梅雨入りが遅れているのは、太平洋高気圧の北への張り出しが強まらず、梅雨前線がなかなか本州付近まで北上しないためです。

梅雨入りの見通しは?

この先、15日(土)から16日(日)は前線が本州の南岸沿いまでいったん北上し、前線上を低気圧が進むでしょう。このため、九州から関東甲信は雨が降り、九州南部では雷を伴った激しい雨の降る所がありそうです。また、別の低気圧や前線が北日本を通過するため、東北や北海道でも雨が降るでしょう。このタイミングで梅雨入りとも考えられますが、17日(月)は前線はいったん南下し、本州付近は晴れ間のでる所が多くなるため、梅雨入りを見送る可能性があります。
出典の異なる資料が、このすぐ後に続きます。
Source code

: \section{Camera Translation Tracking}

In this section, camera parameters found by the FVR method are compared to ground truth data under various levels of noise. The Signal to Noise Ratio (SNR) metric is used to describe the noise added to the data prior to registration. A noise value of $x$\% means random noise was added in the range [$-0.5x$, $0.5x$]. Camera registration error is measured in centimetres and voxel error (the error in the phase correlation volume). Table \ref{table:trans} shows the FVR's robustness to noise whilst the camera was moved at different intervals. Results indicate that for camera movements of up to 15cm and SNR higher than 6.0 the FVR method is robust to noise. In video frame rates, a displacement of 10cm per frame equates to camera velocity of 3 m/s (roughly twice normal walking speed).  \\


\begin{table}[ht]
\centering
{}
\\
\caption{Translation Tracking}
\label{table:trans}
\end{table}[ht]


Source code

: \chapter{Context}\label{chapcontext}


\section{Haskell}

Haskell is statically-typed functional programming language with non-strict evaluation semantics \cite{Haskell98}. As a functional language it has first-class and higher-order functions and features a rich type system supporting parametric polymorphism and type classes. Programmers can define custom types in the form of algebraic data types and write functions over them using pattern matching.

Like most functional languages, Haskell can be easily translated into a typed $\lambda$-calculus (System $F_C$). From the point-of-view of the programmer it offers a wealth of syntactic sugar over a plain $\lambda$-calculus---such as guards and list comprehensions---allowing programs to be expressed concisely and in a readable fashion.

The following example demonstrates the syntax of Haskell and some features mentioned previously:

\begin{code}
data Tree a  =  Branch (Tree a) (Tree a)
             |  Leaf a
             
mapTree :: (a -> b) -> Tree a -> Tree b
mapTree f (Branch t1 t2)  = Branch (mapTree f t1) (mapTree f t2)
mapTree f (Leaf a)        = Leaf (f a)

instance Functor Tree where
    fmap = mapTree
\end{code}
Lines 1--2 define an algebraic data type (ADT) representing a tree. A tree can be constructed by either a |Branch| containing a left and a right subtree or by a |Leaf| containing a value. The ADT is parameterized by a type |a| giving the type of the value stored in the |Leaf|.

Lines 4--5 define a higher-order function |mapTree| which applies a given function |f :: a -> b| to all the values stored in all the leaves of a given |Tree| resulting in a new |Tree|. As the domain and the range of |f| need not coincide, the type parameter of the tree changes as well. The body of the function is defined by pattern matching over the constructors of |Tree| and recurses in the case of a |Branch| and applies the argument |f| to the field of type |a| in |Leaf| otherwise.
次のタイミングが18日(火)頃から19日(水)頃です。前線が西日本の南岸付近に停滞し、九州から東海で雨が降るでしょう。九州北部や近畿、東海などはこのタイミングで梅雨入りとなる可能性が高くなっています。関東甲信は21日(金)ごろまで、なかなか広い範囲で雨が降ることはなく、記録的に遅い梅雨入りとなるかもしれません。

梅雨入りが記録的に遅かった年の梅雨明けどうなる?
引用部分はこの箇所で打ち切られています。